Applicant's invention described in WO 2000/023350 entitled ‘Apparatus for controlled venting of a chamber’ proposed a new approach of maintaining the controlled environment within a substantially sealed chamber containing respiring produce. The method is carried out without monitoring the carbon dioxide level in the sealed chamber and involved monitoring the oxygen level in the chamber and admitting ambient air into the sealed chamber when the oxygen level is detected to have fallen below an oxygen set point. Carbon dioxide is removed from the sealed chamber at a predetermined rate by way of a selected quantity of carbon dioxide absorbing material stored within the sealed container. The predetermined rate in the process is selected before the storage/journey such that the carbon dioxide concentration within the sealed chamber will not exceed a predetermined amount.
Other known methods for controlling the atmosphere within a sealed container utilise a permeable membrane within the sealed container which membrane is selective for removing certain gases while retaining others. That is, the membrane allows some gases to pass through, whilst excluding or minimising the passage of certain other gases. The selective membrane is installed in the sealed container as a liner layer which defines a buffer zone which can be opened to the ambient air outside the sealed container, or manipulated in other ways. Imposing a constant partial pressure difference across the membrane has the effect of selective removal of gases into the buffer zone. Such techniques advantageously avoid the need for carbon dioxide absorbing materials.
Applicant's invention described in WO 2014/066952 entitled ‘Improvements in control of gas composition within a container’ describes a method controlling the atmosphere within a substantially sealed container by removing carbon dioxide from the sealed chamber of a shipping container using a membrane system. In this publication, the Applicant proposed a method of controlling the atmosphere in which air from within the sealed chamber was passed through the membrane system to remove CO2 whilst the air pressure inside the chamber was actively monitored. In response to a change in pressure, a controller would actuate an inlet valve on the shipping container to introduce external air into the container in an amount to result in the air within the sealed chamber having a set gas composition.
The present invention provides a new method of controlling the environment in a container or other enclosure, a new container or enclosure, and apparatus for controlling the environment in such a container or enclosure.

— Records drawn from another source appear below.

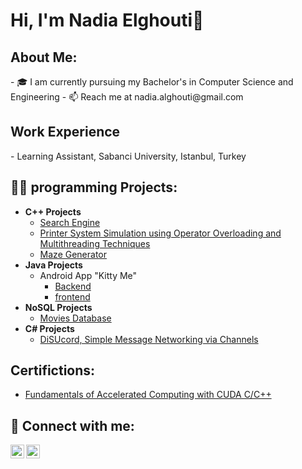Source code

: <h1>Hi, I'm Nadia Elghouti👋 </h1>
<h2> About Me:</h2>
  - 🎓 I am currently pursuing my Bachelor's in Computer Science and Engineering
  - 📫 Reach me at nadia.alghouti@gmail.com
<h2> Work Experience</h2>
  - Learning Assistant, Sabanci University, Istanbul, Turkey              		
<h2>👨‍💻 programming Projects:</h2>

- <b>C++ Projects</b>
  - [Search Engine](https://github.com/nadiaelghouti21/compare_sorting_algo/tree/main)
  - [Printer System Simulation using Operator Overloading and Multithreading Techniques](https://github.com/nadiaelghouti21/Printer-System-Simulation/commits?author=nadiaelghouti21) </b>
  - [Maze Generator](https://github.com/nadiaelghouti21/maze_generator/commits?author=nadiaelghouti21) </b>
- <b>Java Projects</b>
  - Android App "Kitty Me"
    - [Backend](https://github.com/nadiaelghouti21/android_app/blob/main/Group%20032%20CS310%20Backend.zip)
    - [frontend](https://github.com/nadiaelghouti21/android_app/blob/main/Group%20032%20Frontend%202.zip)
- <b>NoSQL Projects</b>
   - [Movies Database](https://github.com/nadiaelghouti21/movie_database/commits?author=nadiaelghouti21)
- <b>C# Projects</b>
   - [DiSUcord, Simple Message Networking via Channels](https://github.com/nadiaelghouti21/DiSUcord/commits?author=nadiaelghouti21)

    
<h2> Certifictions:</h2>

- [Fundamentals of Accelerated Computing with CUDA C/C++](https://courses.nvidia.com/a/de4a01de306b4721b55e2e7d7b3c5b57/)
    
<h2> 🤳 Connect with me:</h2>


[<img align="left" alt="JoshMadakor | LinkedIn" width="22px" src="https://cdn.jsdelivr.net/npm/simple-icons@v3/icons/linkedin.svg" />][linkedin]
[<img align="left" alt="JoshMadakor | Instagram" width="22px" src="https://cdn.jsdelivr.net/npm/simple-icons@v3/icons/instagram.svg" />][instagram]


[instagram]: https://www.instagram.com/nadiam.gh?igsh=MW1odzE3MmNrMm5hZA%3D%3D&utm_source=qr
[linkedin]: http://linkedin.com/in/nadia-elghouti-8938912ab

<!--


Here are some ideas to get you started:

- 🔭 I’m currently working on ...
- 🌱 I’m currently learning ...
- 👯 I’m looking to collaborate on ...
- 🤔 I’m looking for help with ...
- 💬 Ask me about ...
- 📫 How to reach me: ...
- 😄 Pronouns: ...
- ⚡ Fun fact: ...
-->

Reference to any prior art in the specification is not an acknowledgment or suggestion that this prior art forms part of the common general knowledge in any jurisdiction or that this prior art could reasonably be expected to be understood, regarded as relevant, and/or combined with other pieces of prior art by a skilled person in the art.
In a first aspect of the invention, there is provided a method for operating a refrigerated shipping container or other cooled enclosure containing respiring produce, the method including:
An advantage of this method is that less ambient air is introduced into the refrigerated shipping container or other cooled enclosure to maintain desired O2 and CO2 levels in comparison with a system that is the same, but either lacks the membrane system or has a membrane system that is not operating in accordance with the invention. Reducing the amount of ambient air into the system also reduces the amount of energy carried into the system with that ambient air, and consequently a refrigeration system of the cooled enclosure has lower load requirements. In certain embodiments, an additional benefit is that the overall energy requirement to operate the refrigerated shipping container or other cooled enclosure is reduced. Thus, in one or more forms, the invention is a method of reducing the refrigeration requirements of a shipping container or other cooled enclosure in the absence of a controlled atmosphere control system.
As disclosed above, the pre-set fixed opening of the vent is selected based on one or more characteristics of the respiring produce and one or more operating parameters of the membrane system. Preferably, the one or more characteristics of the respiring produce include at least the respiration rate of the respiring produce and the mass or volume of the respiring produce.
In one or more forms of the invention, the method includes opening or partially opening the vent to the pre-set opening size based on one or more characteristics of the respiring produce and one or more operating parameters of the membrane system.
In an embodiment, the vent is operated independently of a controller or control system.
As disclosed above, the membrane system is operated according to a pre-set mode, and the pre-set mode is independent of a measured gas concentration or pressure. By way of clarification, the pre-set mode is not adjusted, altered, or controlled (such as by a controller or control system) in response to a measured gas concentration (e.g. CO2, N2, O2 concentrations), or pressure of the internal environment.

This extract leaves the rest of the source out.